Source texts of formatted documents:
Segment Open

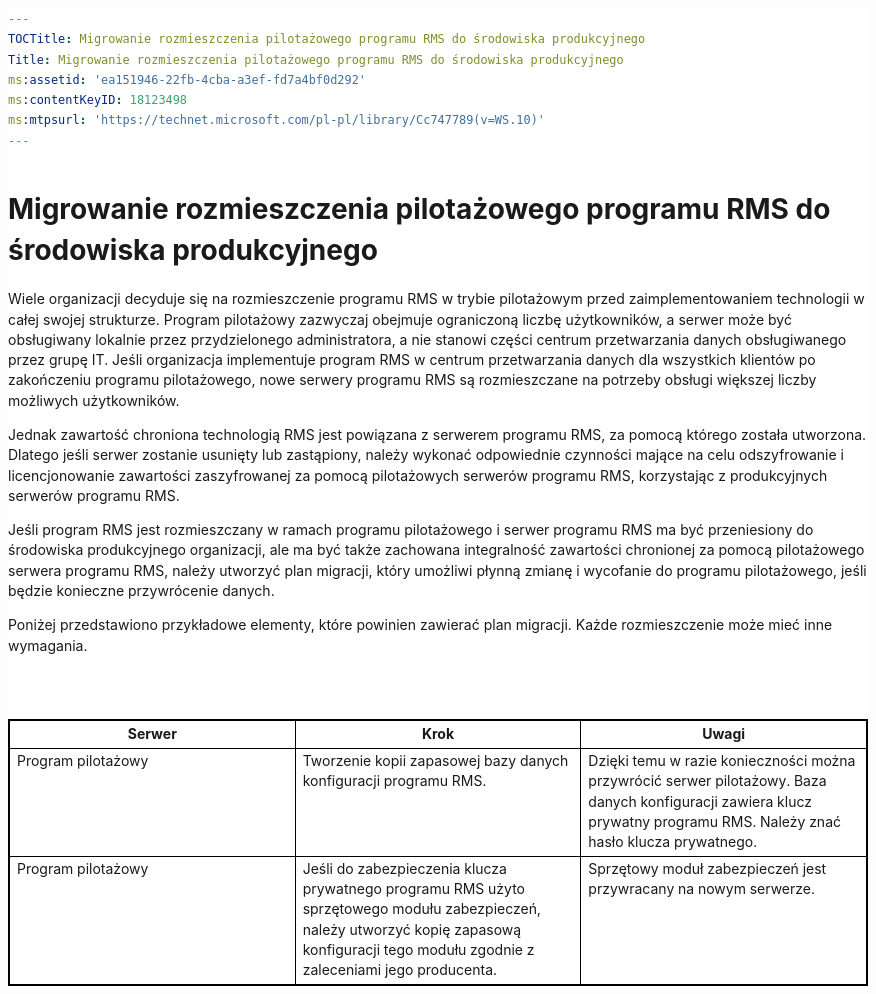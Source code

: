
 ```yaml
---
TOCTitle: Migrowanie rozmieszczenia pilotażowego programu RMS do środowiska produkcyjnego
Title: Migrowanie rozmieszczenia pilotażowego programu RMS do środowiska produkcyjnego
ms:assetid: 'ea151946-22fb-4cba-a3ef-fd7a4bf0d292'
ms:contentKeyID: 18123498
ms:mtpsurl: 'https://technet.microsoft.com/pl-pl/library/Cc747789(v=WS.10)'
---
```


Migrowanie rozmieszczenia pilotażowego programu RMS do środowiska produkcyjnego
===============================================================================

Wiele organizacji decyduje się na rozmieszczenie programu RMS w trybie pilotażowym przed zaimplementowaniem technologii w całej swojej strukturze. Program pilotażowy zazwyczaj obejmuje ograniczoną liczbę użytkowników, a serwer może być obsługiwany lokalnie przez przydzielonego administratora, a nie stanowi części centrum przetwarzania danych obsługiwanego przez grupę IT. Jeśli organizacja implementuje program RMS w centrum przetwarzania danych dla wszystkich klientów po zakończeniu programu pilotażowego, nowe serwery programu RMS są rozmieszczane na potrzeby obsługi większej liczby możliwych użytkowników.

Jednak zawartość chroniona technologią RMS jest powiązana z serwerem programu RMS, za pomocą którego została utworzona. Dlatego jeśli serwer zostanie usunięty lub zastąpiony, należy wykonać odpowiednie czynności mające na celu odszyfrowanie i licencjonowanie zawartości zaszyfrowanej za pomocą pilotażowych serwerów programu RMS, korzystając z produkcyjnych serwerów programu RMS.

Jeśli program RMS jest rozmieszczany w ramach programu pilotażowego i serwer programu RMS ma być przeniesiony do środowiska produkcyjnego organizacji, ale ma być także zachowana integralność zawartości chronionej za pomocą pilotażowego serwera programu RMS, należy utworzyć plan migracji, który umożliwi płynną zmianę i wycofanie do programu pilotażowego, jeśli będzie konieczne przywrócenie danych.

Poniżej przedstawiono przykładowe elementy, które powinien zawierać plan migracji. Każde rozmieszczenie może mieć inne wymagania.

###  

 
<table style="border:1px solid black;">
<colgroup>
<col width="33%" />
<col width="33%" />
<col width="33%" />
</colgroup>
<thead>
<tr class="header">
<th style="border:1px solid black;" >Serwer</th>
<th style="border:1px solid black;" >Krok</th>
<th style="border:1px solid black;" >Uwagi</th>
</tr>
</thead>
<tbody>
<tr class="odd">
<td style="border:1px solid black;">Program pilotażowy</td>
<td style="border:1px solid black;">Tworzenie kopii zapasowej bazy danych konfiguracji programu RMS.</td>
<td style="border:1px solid black;">Dzięki temu w razie konieczności można przywrócić serwer pilotażowy.
Baza danych konfiguracji zawiera klucz prywatny programu RMS.
Należy znać hasło klucza prywatnego.</td>
</tr>
<tr class="even">
<td style="border:1px solid black;">Program pilotażowy</td>
<td style="border:1px solid black;">Jeśli do zabezpieczenia klucza prywatnego programu RMS użyto sprzętowego modułu zabezpieczeń, należy utworzyć kopię zapasową konfiguracji tego modułu zgodnie z zaleceniami jego producenta.</td>
<td style="border:1px solid black;">Sprzętowy moduł zabezpieczeń jest przywracany na nowym serwerze.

Segment Closed

What lines above contain the string "class"? Copy all of them.

<tr class="header">
<tr class="odd">
<tr class="even">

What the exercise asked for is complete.